Cour d’appel administrative de Nancy, le 6 mars 2025, n°22NC01766

Par un arrêt en date du 6 mars 2025, la cour administrative d’appel a été amenée à se prononcer sur la nature juridique de l’engagement d’un agent vacataire par une personne publique et sur le régime de responsabilité applicable en cas de révocation de cet engagement avant tout commencement d’exécution. En l’espèce, une intervenante avait été recrutée par un groupement d’établissements de formation continue par une lettre d’engagement pour assurer un volume horaire d’enseignement déterminé. Quelques jours seulement avant le début des cours, elle fut informée de l’annulation de ses interventions en raison d’un nombre insuffisant d’inscrits et de financements. L’enseignante a alors saisi le tribunal administratif de Châlons-en-Champagne d’une demande indemnitaire à l’encontre de l’établissement support du groupement, sur le fondement de la responsabilité pour promesse non tenue. Les premiers juges ayant fait droit à sa demande et condamné l’établissement, ce dernier a interjeté appel du jugement. La requérante, par la voie de l’appel incident, sollicitait pour sa part une augmentation des sommes allouées. Il revenait donc aux juges d’appel de déterminer si l’annulation de l’intervention de l’agent devait s’analyser comme la méconnaissance d’une simple promesse engageant la responsabilité extracontractuelle de l’administration, ou comme la rupture d’un lien contractuel obéissant à un régime de responsabilité distinct. La cour administrative d’appel a considéré que la lettre d’engagement constituait un véritable contrat, et que son annulation s’analysait en une rupture unilatérale de celui-ci. Par conséquent, elle a jugé que la demande de l’intéressée, fondée sur la responsabilité pour promesse non tenue, était mal fondée et a annulé le jugement de première instance. La solution retenue par la cour, si elle se justifie par une qualification rigoureuse du lien juridique unissant les parties (I), entraîne des conséquences procédurales déterminantes pour l’agent évincé (II).

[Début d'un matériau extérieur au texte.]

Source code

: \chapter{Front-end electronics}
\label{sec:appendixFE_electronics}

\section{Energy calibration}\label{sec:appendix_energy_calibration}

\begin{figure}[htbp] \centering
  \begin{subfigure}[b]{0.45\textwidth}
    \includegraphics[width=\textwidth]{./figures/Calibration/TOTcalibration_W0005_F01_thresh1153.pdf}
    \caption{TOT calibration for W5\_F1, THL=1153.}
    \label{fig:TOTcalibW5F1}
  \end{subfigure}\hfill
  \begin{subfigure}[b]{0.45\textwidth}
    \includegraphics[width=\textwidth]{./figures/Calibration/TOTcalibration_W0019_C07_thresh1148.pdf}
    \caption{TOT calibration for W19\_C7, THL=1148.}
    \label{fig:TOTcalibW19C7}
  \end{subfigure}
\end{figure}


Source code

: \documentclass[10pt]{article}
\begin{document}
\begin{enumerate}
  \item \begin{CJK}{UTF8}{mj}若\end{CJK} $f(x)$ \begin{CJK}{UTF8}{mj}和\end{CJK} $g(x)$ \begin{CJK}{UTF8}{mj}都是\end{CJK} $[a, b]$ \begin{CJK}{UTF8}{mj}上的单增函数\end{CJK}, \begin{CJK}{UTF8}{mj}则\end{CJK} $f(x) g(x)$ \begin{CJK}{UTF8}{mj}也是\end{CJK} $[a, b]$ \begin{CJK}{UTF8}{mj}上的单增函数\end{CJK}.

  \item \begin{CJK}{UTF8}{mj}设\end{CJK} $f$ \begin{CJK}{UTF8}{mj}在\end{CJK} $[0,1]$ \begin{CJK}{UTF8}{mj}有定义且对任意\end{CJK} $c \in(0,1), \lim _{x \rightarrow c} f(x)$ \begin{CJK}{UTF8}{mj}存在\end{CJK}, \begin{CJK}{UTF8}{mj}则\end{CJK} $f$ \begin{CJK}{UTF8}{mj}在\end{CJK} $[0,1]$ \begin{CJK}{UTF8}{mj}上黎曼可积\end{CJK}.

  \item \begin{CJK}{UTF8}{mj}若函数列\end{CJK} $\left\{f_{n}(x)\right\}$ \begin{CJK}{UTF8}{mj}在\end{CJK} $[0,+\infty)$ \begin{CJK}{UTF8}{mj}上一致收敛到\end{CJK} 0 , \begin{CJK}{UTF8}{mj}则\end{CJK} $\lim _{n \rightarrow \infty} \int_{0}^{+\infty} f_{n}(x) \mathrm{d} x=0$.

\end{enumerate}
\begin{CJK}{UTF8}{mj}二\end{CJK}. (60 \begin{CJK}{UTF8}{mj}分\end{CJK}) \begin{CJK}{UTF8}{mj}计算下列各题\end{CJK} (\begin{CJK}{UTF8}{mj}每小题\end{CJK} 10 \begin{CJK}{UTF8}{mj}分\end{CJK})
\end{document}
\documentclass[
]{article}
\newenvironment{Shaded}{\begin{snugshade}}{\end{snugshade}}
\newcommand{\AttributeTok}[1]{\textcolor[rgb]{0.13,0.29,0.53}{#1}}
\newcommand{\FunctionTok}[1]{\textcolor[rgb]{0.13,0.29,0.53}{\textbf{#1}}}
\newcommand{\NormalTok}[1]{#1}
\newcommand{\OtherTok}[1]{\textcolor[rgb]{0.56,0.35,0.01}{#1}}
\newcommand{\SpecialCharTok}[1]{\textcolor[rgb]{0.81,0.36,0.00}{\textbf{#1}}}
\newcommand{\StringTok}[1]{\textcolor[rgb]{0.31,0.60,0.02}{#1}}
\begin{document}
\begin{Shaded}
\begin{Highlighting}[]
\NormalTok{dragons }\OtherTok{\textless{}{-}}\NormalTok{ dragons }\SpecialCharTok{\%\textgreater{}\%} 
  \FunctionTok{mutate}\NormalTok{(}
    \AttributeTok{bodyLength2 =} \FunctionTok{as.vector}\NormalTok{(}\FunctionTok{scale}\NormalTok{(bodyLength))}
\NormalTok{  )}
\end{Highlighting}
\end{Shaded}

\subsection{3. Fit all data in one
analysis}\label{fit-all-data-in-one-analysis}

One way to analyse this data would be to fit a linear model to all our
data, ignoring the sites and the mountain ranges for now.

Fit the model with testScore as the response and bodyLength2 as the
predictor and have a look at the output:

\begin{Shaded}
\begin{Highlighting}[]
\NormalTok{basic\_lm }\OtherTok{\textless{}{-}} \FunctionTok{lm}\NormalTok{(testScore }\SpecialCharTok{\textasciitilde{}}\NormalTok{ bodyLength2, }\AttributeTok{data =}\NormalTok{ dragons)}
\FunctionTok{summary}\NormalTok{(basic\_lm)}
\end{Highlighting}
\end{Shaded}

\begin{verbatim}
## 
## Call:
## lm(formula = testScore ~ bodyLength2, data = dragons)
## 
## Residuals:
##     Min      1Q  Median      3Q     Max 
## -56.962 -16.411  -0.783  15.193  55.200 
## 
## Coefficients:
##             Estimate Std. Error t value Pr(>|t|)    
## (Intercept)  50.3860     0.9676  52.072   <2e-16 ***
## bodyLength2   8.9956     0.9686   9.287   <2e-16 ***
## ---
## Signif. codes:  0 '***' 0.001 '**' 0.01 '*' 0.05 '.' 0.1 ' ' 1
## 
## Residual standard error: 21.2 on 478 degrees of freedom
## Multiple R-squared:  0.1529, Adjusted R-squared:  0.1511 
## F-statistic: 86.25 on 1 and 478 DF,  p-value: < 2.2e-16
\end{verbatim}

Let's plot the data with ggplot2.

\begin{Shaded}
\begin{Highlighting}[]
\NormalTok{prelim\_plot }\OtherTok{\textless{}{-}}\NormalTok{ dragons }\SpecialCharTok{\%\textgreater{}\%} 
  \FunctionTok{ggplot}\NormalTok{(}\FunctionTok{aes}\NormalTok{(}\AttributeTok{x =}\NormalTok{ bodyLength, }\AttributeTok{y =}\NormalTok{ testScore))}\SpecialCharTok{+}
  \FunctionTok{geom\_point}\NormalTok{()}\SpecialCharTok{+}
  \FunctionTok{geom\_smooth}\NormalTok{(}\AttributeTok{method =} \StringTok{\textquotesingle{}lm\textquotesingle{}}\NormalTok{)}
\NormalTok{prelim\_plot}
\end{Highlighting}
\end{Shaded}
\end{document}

I. La requalification du fondement de la responsabilité administrative

La cour d’appel a procédé à une analyse précise de la nature de l’engagement de l’agent, écartant la qualification de simple promesse (A) pour affirmer l’existence d’un contrat de travail (B).

A. Le rejet de la responsabilité pour promesse non tenue

Les juges du fond avaient initialement retenu la responsabilité de l’administration sur le terrain de la promesse non tenue, considérant que l’établissement avait commis une faute en ne donnant pas suite aux assurances données à l’intervenante. Toutefois, la cour d’appel censure cette analyse en opérant une requalification du lien juridique. Elle estime que les faits de l’espèce dépassent le simple cadre de pourparlers ou d’une promesse pré-contractuelle. La précision de la lettre d’engagement, qui fixait la nature des prestations, la période d’intervention ainsi qu’un volume horaire prévisionnel et une rémunération, constituait bien plus qu’une simple assurance. En conséquence, la cour juge que la décision de ne pas faire intervenir l’agent « doit être analysée, non pas comme un manquement à une promesse de procéder à son recrutement, mais comme une rupture unilatérale de son contrat de travail ». Ce faisant, elle écarte la responsabilité extracontractuelle qui ne peut être invoquée qu’en l’absence de lien contractuel entre l’auteur du dommage et la victime. Le choix de ce fondement par la requérante en première instance était donc erroné.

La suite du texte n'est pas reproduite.